Dans un autre registre, celui du NewSpace européen, la start-up Prométhée cherche à développer et déployer ses propres constellations de nanosatellites d’ici 2025 pour démocratiser l’usage de l’observation de la Terre. Une solution pour renforcer la sécurité-défense, bien sûr, mais aussi préserver la biodiversité comme le révèle Giao-Minh Nguyen, son directeur général et co-fondateur. « Grâce à une vingtaine de satellites, nous pourrons avoir jusqu’à une dizaine de passages par jour sur une zone donnée, ce qui permettra de mieux comprendre les situations et, surtout, d’agir plus efficacement contre les dégazages sauvages en mer, la déforestation, les catastrophes naturelles ou encore les déchetteries sauvages.
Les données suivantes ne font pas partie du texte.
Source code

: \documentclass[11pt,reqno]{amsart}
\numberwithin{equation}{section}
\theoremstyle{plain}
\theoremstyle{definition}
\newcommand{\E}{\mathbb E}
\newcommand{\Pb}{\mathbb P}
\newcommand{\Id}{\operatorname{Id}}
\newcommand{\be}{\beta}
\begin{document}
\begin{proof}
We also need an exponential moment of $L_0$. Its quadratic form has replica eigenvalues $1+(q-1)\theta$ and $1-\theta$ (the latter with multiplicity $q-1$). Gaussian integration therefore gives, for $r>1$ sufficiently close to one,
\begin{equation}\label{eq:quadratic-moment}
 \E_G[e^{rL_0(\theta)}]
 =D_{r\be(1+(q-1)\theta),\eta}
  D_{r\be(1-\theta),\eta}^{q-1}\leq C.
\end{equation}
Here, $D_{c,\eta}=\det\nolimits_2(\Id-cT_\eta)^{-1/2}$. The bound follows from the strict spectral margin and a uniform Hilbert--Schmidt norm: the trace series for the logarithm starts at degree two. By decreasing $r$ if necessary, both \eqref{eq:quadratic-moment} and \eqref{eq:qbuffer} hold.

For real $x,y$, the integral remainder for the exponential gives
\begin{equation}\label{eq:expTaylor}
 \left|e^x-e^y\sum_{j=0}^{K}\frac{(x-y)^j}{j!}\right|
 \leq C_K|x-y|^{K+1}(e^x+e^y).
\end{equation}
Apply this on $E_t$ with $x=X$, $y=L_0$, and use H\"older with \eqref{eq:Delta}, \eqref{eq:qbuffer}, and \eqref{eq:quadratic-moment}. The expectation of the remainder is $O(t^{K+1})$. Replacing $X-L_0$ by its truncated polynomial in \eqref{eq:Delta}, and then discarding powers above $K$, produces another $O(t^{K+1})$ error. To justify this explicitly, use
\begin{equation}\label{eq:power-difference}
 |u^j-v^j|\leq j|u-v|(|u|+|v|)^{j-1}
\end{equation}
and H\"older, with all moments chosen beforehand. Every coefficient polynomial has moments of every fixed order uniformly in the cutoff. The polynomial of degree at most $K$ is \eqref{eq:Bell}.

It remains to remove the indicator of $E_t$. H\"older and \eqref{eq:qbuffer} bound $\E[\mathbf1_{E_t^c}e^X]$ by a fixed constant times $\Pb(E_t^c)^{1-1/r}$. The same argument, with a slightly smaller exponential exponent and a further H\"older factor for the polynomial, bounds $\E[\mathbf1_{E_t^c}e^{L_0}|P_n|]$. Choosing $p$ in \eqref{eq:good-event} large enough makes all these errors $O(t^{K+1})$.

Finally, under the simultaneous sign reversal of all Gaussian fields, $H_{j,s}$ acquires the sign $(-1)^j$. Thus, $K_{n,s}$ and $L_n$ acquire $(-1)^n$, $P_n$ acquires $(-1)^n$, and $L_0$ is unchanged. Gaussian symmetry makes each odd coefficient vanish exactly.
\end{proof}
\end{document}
Il sera alors possible de remonter l’information toutes les 2-3 heures alors qu’aujourd’hui, le délai est de 24 h ! L’idée est d’aller vite pour répondre à cette demande quasi-temps réelle très forte, en proposant des images de haute résolution qui serviront aussi à amener de nouvelles données. Avec une telle résolution, on peut caractériser l’identité d’une récolte, identifier quelle pollution touche l’eau, etc. »
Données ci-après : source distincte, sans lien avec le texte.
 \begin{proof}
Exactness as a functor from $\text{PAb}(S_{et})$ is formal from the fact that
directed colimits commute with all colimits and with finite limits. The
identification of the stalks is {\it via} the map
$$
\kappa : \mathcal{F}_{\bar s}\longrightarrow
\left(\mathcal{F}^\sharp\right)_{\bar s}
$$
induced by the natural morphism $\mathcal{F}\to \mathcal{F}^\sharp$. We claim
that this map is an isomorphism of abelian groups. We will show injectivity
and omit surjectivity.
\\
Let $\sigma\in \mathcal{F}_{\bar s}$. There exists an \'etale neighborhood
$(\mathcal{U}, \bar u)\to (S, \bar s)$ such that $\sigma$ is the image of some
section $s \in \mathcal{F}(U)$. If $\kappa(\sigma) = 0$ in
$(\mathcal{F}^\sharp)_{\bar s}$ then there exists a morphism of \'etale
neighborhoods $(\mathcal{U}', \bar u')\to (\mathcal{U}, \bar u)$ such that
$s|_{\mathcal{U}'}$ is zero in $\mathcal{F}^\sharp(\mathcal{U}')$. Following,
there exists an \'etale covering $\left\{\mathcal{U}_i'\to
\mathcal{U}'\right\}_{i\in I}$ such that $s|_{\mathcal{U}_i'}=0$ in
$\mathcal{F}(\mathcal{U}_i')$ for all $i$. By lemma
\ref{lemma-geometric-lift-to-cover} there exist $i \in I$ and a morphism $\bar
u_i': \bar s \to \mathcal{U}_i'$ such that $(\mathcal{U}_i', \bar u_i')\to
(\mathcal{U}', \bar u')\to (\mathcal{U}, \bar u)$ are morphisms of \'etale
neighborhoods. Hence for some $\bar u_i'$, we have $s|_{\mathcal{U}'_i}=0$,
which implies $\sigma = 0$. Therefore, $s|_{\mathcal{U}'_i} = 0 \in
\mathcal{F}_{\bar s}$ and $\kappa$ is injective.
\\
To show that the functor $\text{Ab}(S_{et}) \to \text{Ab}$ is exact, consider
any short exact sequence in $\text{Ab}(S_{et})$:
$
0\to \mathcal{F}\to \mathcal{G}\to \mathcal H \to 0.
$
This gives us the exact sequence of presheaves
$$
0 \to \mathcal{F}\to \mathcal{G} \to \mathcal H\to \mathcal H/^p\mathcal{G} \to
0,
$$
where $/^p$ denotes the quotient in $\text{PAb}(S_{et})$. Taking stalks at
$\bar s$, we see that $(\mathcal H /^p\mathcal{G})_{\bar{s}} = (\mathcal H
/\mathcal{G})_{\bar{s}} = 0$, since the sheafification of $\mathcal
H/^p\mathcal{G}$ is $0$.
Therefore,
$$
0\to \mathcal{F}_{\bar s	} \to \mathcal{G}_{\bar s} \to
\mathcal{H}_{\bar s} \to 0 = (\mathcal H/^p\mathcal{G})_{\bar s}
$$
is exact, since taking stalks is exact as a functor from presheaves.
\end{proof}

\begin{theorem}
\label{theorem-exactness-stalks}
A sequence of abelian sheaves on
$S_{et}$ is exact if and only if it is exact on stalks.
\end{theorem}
Les biotechnologies et technologies de l’espace, même combat !
Conseiller spatial à l’ambassade de France en Allemagne et passé par le Genopole pour travailler notamment sur la thérapie génique, Gilles Rabin concluait l’événement en qualité de grand témoin. L’occasion pour l’économiste de dresser un parallèle entre les biotechnologies et les technologies du spatial. « Elles ont un problème similaire : ce sont des technologies lourdes qui prennent du temps. Il faut donc parvenir à considérer le temps long du développement tout en parvenant à se projeter très vite pour trouver les marchés et développer les activités. C’est un équilibre extrêmement difficile, dans un milieu très compétitif, mais c’est nécessaire. » Cette rapidité et cette propension à oser, illustrées par les récents exemples de réussites signées SpaceX dans le spatial et BioNTech en santé (qui a mis seulement quatre jours pour se décider à travailler sur le vaccin contre la Covid-19 en adaptant sa technologie de l’ARN messager), répondent à un principe simple : « Les gens ont besoin de trouver des solutions très vite ! » Fin observateur de ces écosystèmes, Gilles Rabin voit surtout une réelle convergence technologique entre les deux domaines. « Par exemple, la bioproduction a besoin du spatial car on peut développer des médicaments plus vite avec la microgravité par exemple. C’est ça l’avenir ! »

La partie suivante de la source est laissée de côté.